- [WORK TO COMPLETE]: Within these entries, which lines include the string "something"? Copy each one.

- [INFORMATION SHOWN]:

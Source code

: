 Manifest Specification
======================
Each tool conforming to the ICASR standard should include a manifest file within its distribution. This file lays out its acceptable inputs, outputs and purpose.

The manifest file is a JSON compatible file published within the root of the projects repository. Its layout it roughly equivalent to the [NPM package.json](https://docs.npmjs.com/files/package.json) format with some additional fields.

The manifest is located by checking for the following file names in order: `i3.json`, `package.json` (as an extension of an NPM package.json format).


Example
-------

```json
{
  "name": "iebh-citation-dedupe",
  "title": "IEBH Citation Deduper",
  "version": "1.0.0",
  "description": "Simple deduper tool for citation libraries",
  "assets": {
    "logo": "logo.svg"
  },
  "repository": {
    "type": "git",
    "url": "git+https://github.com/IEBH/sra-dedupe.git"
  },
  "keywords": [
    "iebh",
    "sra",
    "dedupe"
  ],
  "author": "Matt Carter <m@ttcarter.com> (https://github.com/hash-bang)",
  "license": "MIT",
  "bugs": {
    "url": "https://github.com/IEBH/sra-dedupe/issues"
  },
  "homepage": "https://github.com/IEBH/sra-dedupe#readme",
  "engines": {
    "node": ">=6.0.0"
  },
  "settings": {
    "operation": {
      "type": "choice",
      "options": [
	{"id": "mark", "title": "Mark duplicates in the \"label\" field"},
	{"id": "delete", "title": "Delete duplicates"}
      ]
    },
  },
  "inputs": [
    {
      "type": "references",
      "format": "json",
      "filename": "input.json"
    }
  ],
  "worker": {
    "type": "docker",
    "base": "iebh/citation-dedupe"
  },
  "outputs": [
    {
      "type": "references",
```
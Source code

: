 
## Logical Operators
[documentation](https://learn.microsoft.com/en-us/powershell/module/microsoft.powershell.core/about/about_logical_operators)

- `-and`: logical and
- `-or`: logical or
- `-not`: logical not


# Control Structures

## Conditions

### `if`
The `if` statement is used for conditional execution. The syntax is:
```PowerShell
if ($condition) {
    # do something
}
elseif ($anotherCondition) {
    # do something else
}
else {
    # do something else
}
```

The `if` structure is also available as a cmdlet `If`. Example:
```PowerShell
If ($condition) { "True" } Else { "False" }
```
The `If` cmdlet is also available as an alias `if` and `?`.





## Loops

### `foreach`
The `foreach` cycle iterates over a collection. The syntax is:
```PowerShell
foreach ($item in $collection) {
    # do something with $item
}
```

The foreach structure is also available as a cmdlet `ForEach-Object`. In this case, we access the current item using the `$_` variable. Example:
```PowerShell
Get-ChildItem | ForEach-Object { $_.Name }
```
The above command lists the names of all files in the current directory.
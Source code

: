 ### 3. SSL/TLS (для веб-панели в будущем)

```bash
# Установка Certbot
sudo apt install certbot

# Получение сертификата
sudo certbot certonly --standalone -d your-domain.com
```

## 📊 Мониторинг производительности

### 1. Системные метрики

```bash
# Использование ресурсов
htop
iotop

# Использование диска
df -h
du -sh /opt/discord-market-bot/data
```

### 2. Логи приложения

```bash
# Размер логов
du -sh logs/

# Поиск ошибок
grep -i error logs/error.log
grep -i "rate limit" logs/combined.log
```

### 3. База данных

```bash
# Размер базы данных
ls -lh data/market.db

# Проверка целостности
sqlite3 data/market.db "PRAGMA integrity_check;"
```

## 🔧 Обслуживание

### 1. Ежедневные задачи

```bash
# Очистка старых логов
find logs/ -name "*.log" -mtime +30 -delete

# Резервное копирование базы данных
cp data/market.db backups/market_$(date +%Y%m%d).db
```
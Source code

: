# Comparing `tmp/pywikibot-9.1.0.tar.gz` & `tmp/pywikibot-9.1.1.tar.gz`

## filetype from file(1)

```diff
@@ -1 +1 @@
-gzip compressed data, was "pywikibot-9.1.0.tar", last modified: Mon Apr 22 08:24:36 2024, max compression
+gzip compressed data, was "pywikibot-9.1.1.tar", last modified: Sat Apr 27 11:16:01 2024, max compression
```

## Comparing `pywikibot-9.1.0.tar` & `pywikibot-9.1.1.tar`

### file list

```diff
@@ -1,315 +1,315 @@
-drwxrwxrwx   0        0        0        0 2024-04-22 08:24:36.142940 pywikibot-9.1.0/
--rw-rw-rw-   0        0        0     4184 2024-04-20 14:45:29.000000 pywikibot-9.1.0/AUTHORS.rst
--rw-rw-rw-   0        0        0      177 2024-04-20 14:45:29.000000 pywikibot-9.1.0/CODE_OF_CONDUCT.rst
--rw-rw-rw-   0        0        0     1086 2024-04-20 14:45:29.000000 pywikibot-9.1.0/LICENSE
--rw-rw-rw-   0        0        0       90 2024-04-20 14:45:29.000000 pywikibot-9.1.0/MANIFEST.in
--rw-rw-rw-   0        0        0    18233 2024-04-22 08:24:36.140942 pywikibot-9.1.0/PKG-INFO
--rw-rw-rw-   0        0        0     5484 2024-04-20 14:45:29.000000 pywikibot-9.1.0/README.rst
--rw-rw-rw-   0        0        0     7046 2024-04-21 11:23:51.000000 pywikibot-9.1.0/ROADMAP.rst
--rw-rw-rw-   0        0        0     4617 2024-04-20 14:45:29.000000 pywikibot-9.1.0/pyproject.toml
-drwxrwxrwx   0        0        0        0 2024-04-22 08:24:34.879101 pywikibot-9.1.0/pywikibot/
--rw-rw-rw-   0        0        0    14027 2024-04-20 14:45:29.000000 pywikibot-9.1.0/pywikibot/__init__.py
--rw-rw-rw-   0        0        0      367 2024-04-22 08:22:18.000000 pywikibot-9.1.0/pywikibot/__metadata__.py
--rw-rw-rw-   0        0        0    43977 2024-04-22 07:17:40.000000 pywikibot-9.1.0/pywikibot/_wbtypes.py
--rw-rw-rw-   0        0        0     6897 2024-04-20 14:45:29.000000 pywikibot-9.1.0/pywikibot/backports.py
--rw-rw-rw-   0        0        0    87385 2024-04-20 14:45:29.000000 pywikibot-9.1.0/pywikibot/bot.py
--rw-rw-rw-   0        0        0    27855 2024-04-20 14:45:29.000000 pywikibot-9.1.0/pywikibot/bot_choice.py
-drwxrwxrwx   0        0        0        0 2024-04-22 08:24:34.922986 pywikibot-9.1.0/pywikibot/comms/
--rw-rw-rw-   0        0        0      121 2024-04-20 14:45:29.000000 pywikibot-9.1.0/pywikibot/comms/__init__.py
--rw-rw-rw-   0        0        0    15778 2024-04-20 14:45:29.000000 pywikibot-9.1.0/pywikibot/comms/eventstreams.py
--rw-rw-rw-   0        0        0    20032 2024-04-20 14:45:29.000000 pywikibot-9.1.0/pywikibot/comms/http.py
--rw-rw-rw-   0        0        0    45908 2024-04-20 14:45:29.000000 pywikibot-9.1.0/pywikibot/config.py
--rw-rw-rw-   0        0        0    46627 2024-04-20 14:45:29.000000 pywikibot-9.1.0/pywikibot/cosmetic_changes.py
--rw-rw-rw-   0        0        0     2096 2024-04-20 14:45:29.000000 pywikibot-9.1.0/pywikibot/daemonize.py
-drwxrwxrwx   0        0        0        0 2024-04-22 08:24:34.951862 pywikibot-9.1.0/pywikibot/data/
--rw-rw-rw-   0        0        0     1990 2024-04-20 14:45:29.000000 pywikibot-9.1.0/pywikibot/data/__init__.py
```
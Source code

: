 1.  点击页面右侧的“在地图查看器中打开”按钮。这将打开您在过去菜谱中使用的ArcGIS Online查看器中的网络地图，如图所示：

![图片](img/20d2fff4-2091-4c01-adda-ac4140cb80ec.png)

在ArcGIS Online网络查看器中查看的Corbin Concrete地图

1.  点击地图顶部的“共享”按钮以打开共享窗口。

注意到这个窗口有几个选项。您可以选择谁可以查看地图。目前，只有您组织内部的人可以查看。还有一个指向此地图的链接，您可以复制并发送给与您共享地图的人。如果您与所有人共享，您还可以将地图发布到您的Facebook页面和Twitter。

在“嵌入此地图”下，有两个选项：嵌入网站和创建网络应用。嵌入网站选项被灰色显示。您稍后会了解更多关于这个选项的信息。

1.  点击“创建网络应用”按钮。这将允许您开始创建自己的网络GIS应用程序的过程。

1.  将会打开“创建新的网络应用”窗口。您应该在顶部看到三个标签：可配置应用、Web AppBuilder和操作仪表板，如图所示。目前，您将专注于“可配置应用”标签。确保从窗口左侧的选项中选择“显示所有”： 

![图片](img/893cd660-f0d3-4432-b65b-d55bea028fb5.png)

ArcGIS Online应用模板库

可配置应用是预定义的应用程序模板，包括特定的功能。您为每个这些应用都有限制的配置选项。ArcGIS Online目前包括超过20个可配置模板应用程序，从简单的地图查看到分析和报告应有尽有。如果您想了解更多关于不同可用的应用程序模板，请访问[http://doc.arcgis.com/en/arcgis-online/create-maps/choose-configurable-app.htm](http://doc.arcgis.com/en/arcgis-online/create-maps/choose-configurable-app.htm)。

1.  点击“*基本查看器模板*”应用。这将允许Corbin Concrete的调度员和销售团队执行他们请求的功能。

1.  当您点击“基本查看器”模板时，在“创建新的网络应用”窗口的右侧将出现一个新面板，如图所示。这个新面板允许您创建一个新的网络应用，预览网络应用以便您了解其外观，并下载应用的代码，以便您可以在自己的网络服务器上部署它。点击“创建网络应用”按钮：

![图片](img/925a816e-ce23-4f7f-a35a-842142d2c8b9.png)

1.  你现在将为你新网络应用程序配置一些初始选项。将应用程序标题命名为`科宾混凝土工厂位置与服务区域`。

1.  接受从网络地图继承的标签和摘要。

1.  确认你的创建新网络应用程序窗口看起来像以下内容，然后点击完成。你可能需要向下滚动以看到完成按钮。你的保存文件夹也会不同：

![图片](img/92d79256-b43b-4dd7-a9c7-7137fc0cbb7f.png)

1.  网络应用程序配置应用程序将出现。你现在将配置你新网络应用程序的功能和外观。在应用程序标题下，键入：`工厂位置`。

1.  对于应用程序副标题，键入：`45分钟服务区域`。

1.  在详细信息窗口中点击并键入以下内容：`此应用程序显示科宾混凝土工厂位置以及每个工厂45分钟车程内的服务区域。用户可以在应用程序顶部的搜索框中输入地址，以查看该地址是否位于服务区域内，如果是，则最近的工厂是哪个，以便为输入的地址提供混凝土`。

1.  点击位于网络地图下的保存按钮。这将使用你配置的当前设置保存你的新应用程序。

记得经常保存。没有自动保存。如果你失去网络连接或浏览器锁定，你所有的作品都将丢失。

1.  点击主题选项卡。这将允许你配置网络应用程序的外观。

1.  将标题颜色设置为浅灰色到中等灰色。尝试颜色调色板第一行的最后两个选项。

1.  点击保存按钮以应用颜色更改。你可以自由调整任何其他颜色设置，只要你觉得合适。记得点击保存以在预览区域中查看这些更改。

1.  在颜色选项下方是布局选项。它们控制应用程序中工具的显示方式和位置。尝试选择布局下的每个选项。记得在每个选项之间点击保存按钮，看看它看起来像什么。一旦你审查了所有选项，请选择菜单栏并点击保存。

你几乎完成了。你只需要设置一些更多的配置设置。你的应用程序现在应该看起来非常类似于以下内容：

- [FINAL ANSWER]:
    # do something
    # do something else
    # do something else
    # do something with $item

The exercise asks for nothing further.